When bumping the Alpine release, do all three in the same commit:

  1. Update FROM alpine:<release> in modules/units-core/containers/toolchain-musl/Dockerfile.
  2. Update _ALPINE_RELEASE in modules/units-alpine/classes/alpine_pkg.star.
  3. Update version and sha256 on every unit in modules/units-alpine/units/. The version comes from the new release’s APKINDEX; the sha256 is the SHA-256 of the apk file itself.

Writing a new alpine_pkg unit

load("@units-alpine//classes/alpine_pkg.star", "alpine_pkg")

alpine_pkg(
    name = "sqlite-libs",
    version = "3.48.0-r4",
    license = "blessing",
    description = "SQLite shared library (Alpine v3.21)",
    runtime_deps = ["musl"],
    sha256 = {
        "x86_64": "...",
        "arm64":  "...",
    },
)

The version is Alpine’s full pkgver (e.g., 3.48.0-r4), not just the upstream version. The sha256 dict keys are yoe canonical arches; the class maps them to Alpine arch tokens (arm64aarch64).

To find the version + sha256 for a package:

# 1. Find the version in the APKINDEX:
curl -sLO https://dl-cdn.alpinelinux.org/alpine/v3.21/main/x86_64/APKINDEX.tar.gz
tar -xzOf APKINDEX.tar.gz APKINDEX | awk -v RS= '/(^|\n)P:sqlite-libs(\n|$)/ { print; exit }'

# 2. Fetch the apk and sha256 it:
curl -sLO https://dl-cdn.alpinelinux.org/alpine/v3.21/main/x86_64/sqlite-libs-3.48.0-r4.apk
sha256sum sqlite-libs-3.48.0-r4.apk

Repeat for each architecture you target.

Dependencies are not auto-imported

Alpine packages declare runtime dependencies via the D: field in APKINDEX. The alpine_pkg() class does not read or follow those — it requires every dependency to be listed explicitly in runtime_deps.

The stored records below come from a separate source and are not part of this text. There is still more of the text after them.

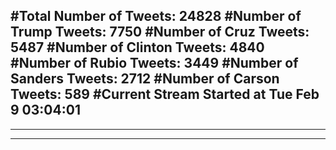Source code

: #Total Number of Tweets: 24828 
#Number of Trump Tweets: 7750
#Number of Cruz Tweets: 5487
#Number of Clinton Tweets: 4840
#Number of Rubio Tweets: 3449
#Number of Sanders Tweets: 2712
#Number of Carson Tweets: 589
#Current Stream Started at Tue Feb  9 03:04:01
---
---
---
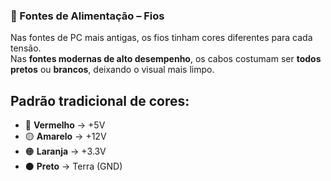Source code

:### 🔌 Fontes de Alimentação – Fios  

Nas fontes de PC mais antigas, os fios tinham cores diferentes para cada tensão.  
Nas **fontes modernas de alto desempenho**, os cabos costumam ser **todos pretos** ou **brancos**, deixando o visual mais limpo.  

## Padrão tradicional de cores:  
- 🔴 **Vermelho** → +5V  
- 🟡 **Amarelo** → +12V  
- 🟠 **Laranja** → +3.3V  
- ⚫ **Preto** → Terra (GND)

This is deliberate. Auto-following Alpine’s dep closure would silently import dozens of packages (busybox, openrc, ssl-client, …) that yoe either ships from units-core already or doesn’t want at all. Forcing explicit runtime_deps keeps the imported surface visible and small. When you add a new alpine_pkg, look at its D: line in APKINDEX and either declare the corresponding yoe units in runtime_deps, or, for deps you don’t need on the target image, just leave them out.

Override with a from-source unit

Because units in units-alpine use the bare names (musl, sqlite-libs, …), any later-priority module — including the project itself — can override them by defining a unit with the same name. See naming-and-resolution.md.

# PROJECT.star
modules = [
    module(..., path = "modules/units-alpine"),  # ships musl, sqlite-libs, …
    module(..., path = "modules/units-core"),    # source-built kernel, busybox, …
    module(..., path = "modules/my-overrides"),  # last → wins
]

# modules/my-overrides/units/musl.star
unit(name = "musl", source = "https://git.musl-libc.org/git/musl",
     tag = "v1.2.5", tasks = [...])

The override unit produces an apk under the same name. Consumers writing runtime_deps = ["musl"] get the override automatically.